- Exercise details -
Find every line in the records below that holds the word "create", and copy each one.

[Saved data entries]
+ + + + +
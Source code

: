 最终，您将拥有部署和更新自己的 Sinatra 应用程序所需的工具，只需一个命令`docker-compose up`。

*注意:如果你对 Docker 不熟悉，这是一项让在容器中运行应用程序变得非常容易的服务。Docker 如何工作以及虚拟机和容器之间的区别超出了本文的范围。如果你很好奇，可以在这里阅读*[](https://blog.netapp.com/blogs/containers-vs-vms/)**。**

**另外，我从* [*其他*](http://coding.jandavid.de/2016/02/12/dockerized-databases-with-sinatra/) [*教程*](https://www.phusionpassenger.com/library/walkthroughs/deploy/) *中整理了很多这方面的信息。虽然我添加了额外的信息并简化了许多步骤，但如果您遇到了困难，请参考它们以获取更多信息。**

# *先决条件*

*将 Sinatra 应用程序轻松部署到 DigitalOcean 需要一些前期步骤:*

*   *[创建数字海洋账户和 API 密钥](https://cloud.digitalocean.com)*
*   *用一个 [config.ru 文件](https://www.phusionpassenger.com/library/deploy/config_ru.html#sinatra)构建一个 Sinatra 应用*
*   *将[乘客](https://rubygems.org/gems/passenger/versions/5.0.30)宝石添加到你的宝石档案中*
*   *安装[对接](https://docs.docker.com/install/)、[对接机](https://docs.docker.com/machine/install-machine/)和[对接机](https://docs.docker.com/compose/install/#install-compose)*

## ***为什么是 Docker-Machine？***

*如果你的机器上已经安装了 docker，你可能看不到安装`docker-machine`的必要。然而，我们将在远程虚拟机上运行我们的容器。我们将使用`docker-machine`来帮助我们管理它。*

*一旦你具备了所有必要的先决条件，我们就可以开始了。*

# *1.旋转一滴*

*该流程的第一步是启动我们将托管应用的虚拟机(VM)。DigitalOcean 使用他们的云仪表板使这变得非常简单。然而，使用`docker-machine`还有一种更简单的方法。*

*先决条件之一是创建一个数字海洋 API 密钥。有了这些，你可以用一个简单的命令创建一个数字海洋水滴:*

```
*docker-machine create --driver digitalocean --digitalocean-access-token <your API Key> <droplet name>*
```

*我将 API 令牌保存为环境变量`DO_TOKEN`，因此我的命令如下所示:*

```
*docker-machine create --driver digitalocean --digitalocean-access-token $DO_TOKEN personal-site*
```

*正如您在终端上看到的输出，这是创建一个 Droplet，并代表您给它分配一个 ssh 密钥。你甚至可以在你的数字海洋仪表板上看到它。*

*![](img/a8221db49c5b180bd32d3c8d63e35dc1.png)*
+ + + + +
- Written solution -
*docker-machine create --driver digitalocean --digitalocean-access-token <your API Key> <droplet name>*
*docker-machine create --driver digitalocean --digitalocean-access-token $DO_TOKEN personal-site*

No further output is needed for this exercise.